• EXERCISE AIM
Filter the entries for lines with the word "意外所得账户".

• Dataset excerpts
____
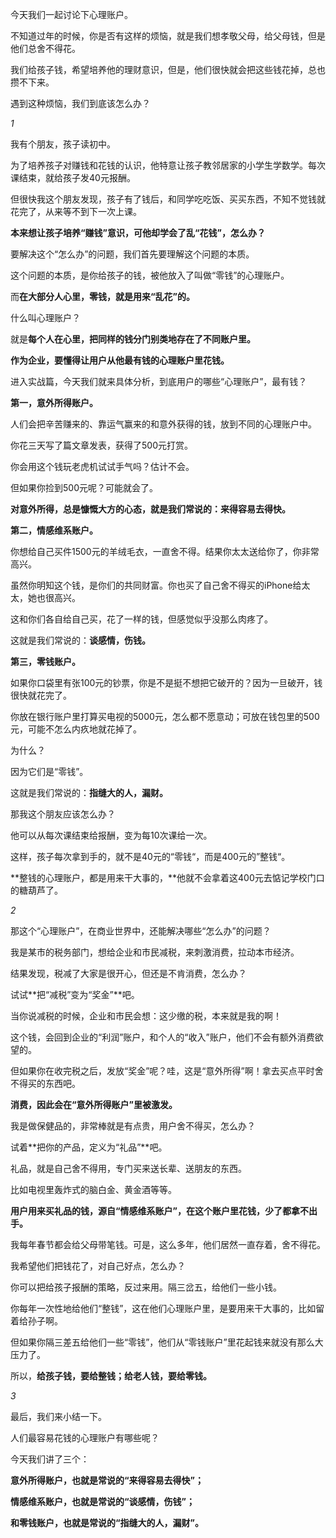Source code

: 今天我们一起讨论下心理账户。

不知道过年的时候，你是否有这样的烦恼，就是我们想孝敬父母，给父母钱，但是他们总舍不得花。

我们给孩子钱，希望培养他的理财意识，但是，他们很快就会把这些钱花掉，总也攒不下来。

遇到这种烦恼，我们到底该怎么办？



*1*



我有个朋友，孩子读初中。



为了培养孩子对赚钱和花钱的认识，他特意让孩子教邻居家的小学生学数学。每次课结束，就给孩子发40元报酬。



但很快我这个朋友发现，孩子有了钱后，和同学吃吃饭、买买东西，不知不觉钱就花完了，从来等不到下一次上课。



**本来想让孩子培养“赚钱”意识，可他却学会了乱“花钱”，怎么办？**

 

要解决这个“怎么办”的问题，我们首先要理解这个问题的本质。



这个问题的本质，是你给孩子的钱，被他放入了叫做“零钱”的心理账户。



而**在大部分人心里，零钱，就是用来“乱花”的。**



什么叫心理账户？



就是**每个人在心里，把同样的钱分门别类地存在了不同账户里。**



**作为企业，要懂得让用户从他最有钱的心理账户里花钱。**

 

进入实战篇，今天我们就来具体分析，到底用户的哪些“心理账户”，最有钱？

 

**第一，意外所得账户。**



人们会把辛苦赚来的、靠运气赢来的和意外获得的钱，放到不同的心理账户中。



你花三天写了篇文章发表，获得了500元打赏。



你会用这个钱玩老虎机试试手气吗？估计不会。



但如果你捡到500元呢？可能就会了。



**对意外所得，总是慷慨大方的心态，就是我们常说的：来得容易去得快。**



**第二，情感维系账户。**



你想给自己买件1500元的羊绒毛衣，一直舍不得。结果你太太送给你了，你非常高兴。



虽然你明知这个钱，是你们的共同财富。你也买了自己舍不得买的iPhone给太太，她也很高兴。



这和你们各自给自己买，花了一样的钱，但感觉似乎没那么肉疼了。



这就是我们常说的：**谈感情，伤钱。**



**第三，零钱账户。**



如果你口袋里有张100元的钞票，你是不是挺不想把它破开的？因为一旦破开，钱很快就花完了。



你放在银行账户里打算买电视的5000元，怎么都不愿意动；可放在钱包里的500元，可能不怎么内疚地就花掉了。



为什么？



因为它们是“零钱”。



这就是我们常说的：**指缝大的人，漏财。**



那我这个朋友应该怎么办？



他可以从每次课结束给报酬，变为每10次课给一次。



这样，孩子每次拿到手的，就不是40元的“零钱“，而是400元的”整钱“。



**整钱的心理账户，都是用来干大事的，**他就不会拿着这400元去惦记学校门口的糖葫芦了。

 

*2*



那这个“心理账户”，在商业世界中，还能解决哪些“怎么办”的问题？

 

我是某市的税务部门，想给企业和市民减税，来刺激消费，拉动本市经济。



结果发现，税减了大家是很开心，但还是不肯消费，怎么办？

 

试试**把“减税”变为“奖金”**吧。



当你说减税的时候，企业和市民会想：这少缴的税，本来就是我的啊！



这个钱，会回到企业的“利润”账户，和个人的“收入”账户，他们不会有额外消费欲望的。



但如果你在收完税之后，发放“奖金”呢？哇，这是“意外所得”啊！拿去买点平时舍不得买的东西吧。



**消费，因此会在“意外所得账户”里被激发。**

 

我是做保健品的，非常棒就是有点贵，用户舍不得买，怎么办？



试着**把你的产品，定义为“礼品”**吧。



礼品，就是自己舍不得用，专门买来送长辈、送朋友的东西。



比如电视里轰炸式的脑白金、黄金酒等等。



**用户用来买礼品的钱，源自“情感维系账户”，在这个账户里花钱，少了都拿不出手。**

 

我每年春节都会给父母带笔钱。可是，这么多年，他们居然一直存着，舍不得花。



我希望他们把钱花了，对自己好点，怎么办？

 

你可以把给孩子报酬的策略，反过来用。隔三岔五，给他们一些小钱。



你每年一次性地给他们“整钱”，这在他们心理账户里，是要用来干大事的，比如留着给孙子啊。



但如果你隔三差五给他们一些“零钱”，他们从“零钱账户”里花起钱来就没有那么大压力了。

 

所以，**给孩子钱，要给整钱；给老人钱，要给零钱。**

 

*3*



最后，我们来小结一下。



人们最容易花钱的心理账户有哪些呢？



今天我们讲了三个：

**意外所得账户，也就是常说的“来得容易去得快”；**

**情感维系账户，也就是常说的“谈感情，伤钱”；**

**和零钱账户，也就是常说的“指缝大的人，漏财”。**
____
• SOLUTION TO THE EXERCISE
**第一，意外所得账户。**
**消费，因此会在“意外所得账户”里被激发。**
**意外所得账户，也就是常说的“来得容易去得快”；**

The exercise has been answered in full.